» **BRIEF**
Your reply should contain the whole listing below, repeated exactly, and no images.

» **MATERIAL SHOWN**

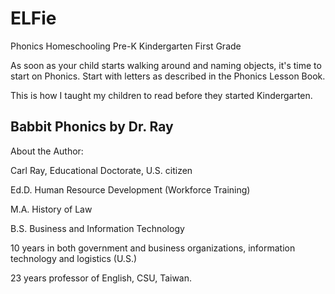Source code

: # ELFie
Phonics Homeschooling Pre-K Kindergarten First Grade

As soon as your child starts walking around and naming objects, it's time to start on Phonics. Start with letters as described in the Phonics Lesson Book.

This is how I taught my children to read before they started Kindergarten.
## Babbit Phonics by Dr. Ray

About the Author:

Carl Ray, Educational Doctorate, U.S. citizen

Ed.D. Human Resource Development (Workforce Training)

M.A. History of Law

B.S. Business and Information Technology

10 years in both government and business organizations,
	information technology and logistics (U.S.)
	
23 years professor of English, CSU, Taiwan.
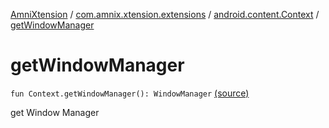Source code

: [AmniXtension](../../index.md) / [com.amnix.xtension.extensions](../index.md) / [android.content.Context](index.md) / [getWindowManager](./get-window-manager.md)

# getWindowManager

`fun Context.getWindowManager(): WindowManager` [(source)](https://github.com/AmniX/AmniXTension/tree/master/AmniXtension/src/main/java/com/amnix/xtension/extensions/ContextExtension.kt#L400)

get Window Manager

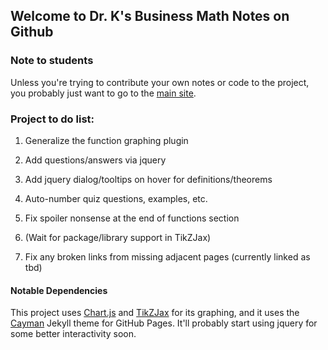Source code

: 
Welcome to Dr. K's Business Math Notes on Github
---

### Note to students

Unless you're trying to contribute your own notes or code to the project, you probably just want to go to the [main site](https://jkeneda.github.io/business-math/).

### Project to do list:

1. Generalize the function graphing plugin

1. Add questions/answers via jquery

1. Add jquery dialog/tooltips on hover for definitions/theorems

1. Auto-number quiz questions, examples, etc.

1. Fix spoiler nonsense at the end of functions section

1. (Wait for package/library support in TikZJax)

1. Fix any broken links from missing adjacent pages (currently linked as tbd)

#### Notable Dependencies
This project uses [Chart.js](https://www.chartjs.org/) and [TikZJax](https://github.com/kisonecat/tikzjax) for its graphing, and it uses the [Cayman](https://github.com/pages-themes/cayman) Jekyll theme for GitHub Pages.  It'll probably start using jquery for some better interactivity soon.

» **ANSWER TO THE PROBLEM**
Source code

: # ELFie
Phonics Homeschooling Pre-K Kindergarten First Grade

As soon as your child starts walking around and naming objects, it's time to start on Phonics. Start with letters as described in the Phonics Lesson Book.

This is how I taught my children to read before they started Kindergarten.
## Babbit Phonics by Dr. Ray

About the Author:

Carl Ray, Educational Doctorate, U.S. citizen

Ed.D. Human Resource Development (Workforce Training)

M.A. History of Law

B.S. Business and Information Technology

10 years in both government and business organizations,
	information technology and logistics (U.S.)
	
23 years professor of English, CSU, Taiwan.
Source code

: [AmniXtension](../../index.md) / [com.amnix.xtension.extensions](../index.md) / [android.content.Context](index.md) / [getWindowManager](./get-window-manager.md)

# getWindowManager

`fun Context.getWindowManager(): WindowManager` [(source)](https://github.com/AmniX/AmniXTension/tree/master/AmniXtension/src/main/java/com/amnix/xtension/extensions/ContextExtension.kt#L400)

get Window Manager

Source code

: 
Welcome to Dr. K's Business Math Notes on Github
---

### Note to students

Unless you're trying to contribute your own notes or code to the project, you probably just want to go to the [main site](https://jkeneda.github.io/business-math/).

### Project to do list:

1. Generalize the function graphing plugin

1. Add questions/answers via jquery

1. Add jquery dialog/tooltips on hover for definitions/theorems

1. Auto-number quiz questions, examples, etc.

1. Fix spoiler nonsense at the end of functions section

1. (Wait for package/library support in TikZJax)

1. Fix any broken links from missing adjacent pages (currently linked as tbd)

#### Notable Dependencies
This project uses [Chart.js](https://www.chartjs.org/) and [TikZJax](https://github.com/kisonecat/tikzjax) for its graphing, and it uses the [Cayman](https://github.com/pages-themes/cayman) Jekyll theme for GitHub Pages.  It'll probably start using jquery for some better interactivity soon.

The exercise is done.